Source data:

=-=-=

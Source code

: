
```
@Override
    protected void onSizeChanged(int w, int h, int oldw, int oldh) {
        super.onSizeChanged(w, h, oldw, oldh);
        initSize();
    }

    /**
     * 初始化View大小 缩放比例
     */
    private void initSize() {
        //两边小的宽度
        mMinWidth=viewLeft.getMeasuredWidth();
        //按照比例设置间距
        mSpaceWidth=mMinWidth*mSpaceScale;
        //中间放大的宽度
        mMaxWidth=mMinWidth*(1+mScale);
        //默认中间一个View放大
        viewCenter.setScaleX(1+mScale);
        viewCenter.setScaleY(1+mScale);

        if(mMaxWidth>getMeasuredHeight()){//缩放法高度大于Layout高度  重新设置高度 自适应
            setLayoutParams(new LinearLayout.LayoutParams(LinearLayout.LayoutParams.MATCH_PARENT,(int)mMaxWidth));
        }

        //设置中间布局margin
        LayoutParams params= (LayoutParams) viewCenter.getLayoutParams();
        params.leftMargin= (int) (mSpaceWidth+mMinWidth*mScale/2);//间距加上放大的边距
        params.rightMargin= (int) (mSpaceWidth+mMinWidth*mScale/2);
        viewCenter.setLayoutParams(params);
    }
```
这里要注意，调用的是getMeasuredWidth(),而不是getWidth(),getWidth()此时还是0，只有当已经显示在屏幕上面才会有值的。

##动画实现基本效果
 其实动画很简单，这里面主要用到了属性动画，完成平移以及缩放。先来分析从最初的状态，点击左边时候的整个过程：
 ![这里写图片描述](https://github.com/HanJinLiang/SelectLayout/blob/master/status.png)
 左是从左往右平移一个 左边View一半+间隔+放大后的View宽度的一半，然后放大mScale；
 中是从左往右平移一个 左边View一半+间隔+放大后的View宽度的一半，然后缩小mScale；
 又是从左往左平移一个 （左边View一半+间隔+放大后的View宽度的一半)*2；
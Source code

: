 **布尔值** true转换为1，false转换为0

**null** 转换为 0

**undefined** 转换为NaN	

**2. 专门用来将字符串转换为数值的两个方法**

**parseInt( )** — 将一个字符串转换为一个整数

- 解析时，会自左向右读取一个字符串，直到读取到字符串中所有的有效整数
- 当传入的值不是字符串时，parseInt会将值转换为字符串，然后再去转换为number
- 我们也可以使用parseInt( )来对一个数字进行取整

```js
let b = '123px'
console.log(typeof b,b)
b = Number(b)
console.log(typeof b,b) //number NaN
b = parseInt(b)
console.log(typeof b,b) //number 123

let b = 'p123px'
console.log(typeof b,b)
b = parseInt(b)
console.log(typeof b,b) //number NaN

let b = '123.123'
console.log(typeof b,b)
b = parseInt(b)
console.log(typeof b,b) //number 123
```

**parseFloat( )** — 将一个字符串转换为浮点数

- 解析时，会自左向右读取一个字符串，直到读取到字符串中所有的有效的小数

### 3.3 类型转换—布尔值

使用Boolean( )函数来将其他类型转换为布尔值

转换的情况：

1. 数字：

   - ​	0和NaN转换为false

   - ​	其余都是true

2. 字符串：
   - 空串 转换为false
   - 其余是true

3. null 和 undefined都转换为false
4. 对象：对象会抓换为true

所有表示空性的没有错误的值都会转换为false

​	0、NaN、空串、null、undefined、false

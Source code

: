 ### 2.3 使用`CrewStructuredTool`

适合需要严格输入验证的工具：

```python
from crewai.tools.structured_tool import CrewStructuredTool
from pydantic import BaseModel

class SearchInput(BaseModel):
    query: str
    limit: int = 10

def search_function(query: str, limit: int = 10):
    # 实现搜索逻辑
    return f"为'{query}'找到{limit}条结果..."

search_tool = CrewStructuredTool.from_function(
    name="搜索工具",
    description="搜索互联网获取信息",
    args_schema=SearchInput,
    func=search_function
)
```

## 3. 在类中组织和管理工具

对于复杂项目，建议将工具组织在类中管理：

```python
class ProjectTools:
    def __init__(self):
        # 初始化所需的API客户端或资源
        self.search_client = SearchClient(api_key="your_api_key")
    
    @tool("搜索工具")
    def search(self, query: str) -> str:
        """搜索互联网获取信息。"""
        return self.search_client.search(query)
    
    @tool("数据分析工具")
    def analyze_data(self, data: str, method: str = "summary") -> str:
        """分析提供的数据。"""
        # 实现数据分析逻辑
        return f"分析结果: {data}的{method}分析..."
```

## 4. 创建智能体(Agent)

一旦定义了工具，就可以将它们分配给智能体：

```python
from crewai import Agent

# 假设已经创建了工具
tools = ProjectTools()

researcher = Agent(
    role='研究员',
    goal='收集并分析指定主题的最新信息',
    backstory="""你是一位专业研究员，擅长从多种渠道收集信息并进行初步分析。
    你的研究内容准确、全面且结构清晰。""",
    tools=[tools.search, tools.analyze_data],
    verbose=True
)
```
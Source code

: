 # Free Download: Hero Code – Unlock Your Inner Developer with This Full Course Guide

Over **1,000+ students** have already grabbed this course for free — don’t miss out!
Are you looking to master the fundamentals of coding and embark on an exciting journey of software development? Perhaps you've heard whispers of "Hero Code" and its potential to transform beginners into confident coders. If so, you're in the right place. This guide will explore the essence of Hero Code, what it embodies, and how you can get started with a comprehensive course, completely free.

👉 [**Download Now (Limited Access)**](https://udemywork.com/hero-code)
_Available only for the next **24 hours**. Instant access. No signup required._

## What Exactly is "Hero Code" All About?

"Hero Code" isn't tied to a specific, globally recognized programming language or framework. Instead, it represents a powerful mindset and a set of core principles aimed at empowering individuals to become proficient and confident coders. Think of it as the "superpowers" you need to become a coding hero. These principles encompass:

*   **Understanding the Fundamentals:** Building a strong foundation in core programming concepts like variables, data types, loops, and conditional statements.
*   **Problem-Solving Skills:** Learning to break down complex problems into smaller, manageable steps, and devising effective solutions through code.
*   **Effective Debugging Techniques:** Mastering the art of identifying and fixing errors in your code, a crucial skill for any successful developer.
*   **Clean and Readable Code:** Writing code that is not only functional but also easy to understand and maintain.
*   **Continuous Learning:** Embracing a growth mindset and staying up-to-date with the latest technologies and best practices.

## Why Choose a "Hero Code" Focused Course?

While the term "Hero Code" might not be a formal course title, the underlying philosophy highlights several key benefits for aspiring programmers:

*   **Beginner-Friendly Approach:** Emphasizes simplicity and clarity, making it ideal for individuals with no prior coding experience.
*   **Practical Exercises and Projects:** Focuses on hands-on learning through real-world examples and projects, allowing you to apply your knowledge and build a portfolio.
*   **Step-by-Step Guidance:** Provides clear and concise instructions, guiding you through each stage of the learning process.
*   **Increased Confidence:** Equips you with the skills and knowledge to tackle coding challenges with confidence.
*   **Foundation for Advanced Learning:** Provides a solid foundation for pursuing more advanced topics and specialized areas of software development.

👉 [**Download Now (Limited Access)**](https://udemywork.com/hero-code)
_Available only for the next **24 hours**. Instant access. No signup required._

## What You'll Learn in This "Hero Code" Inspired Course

=-=-=

**Description of the task:** A single number is the whole answer: how many lines in the entries hold the word "ProjectTools".

**Result for this task:** 2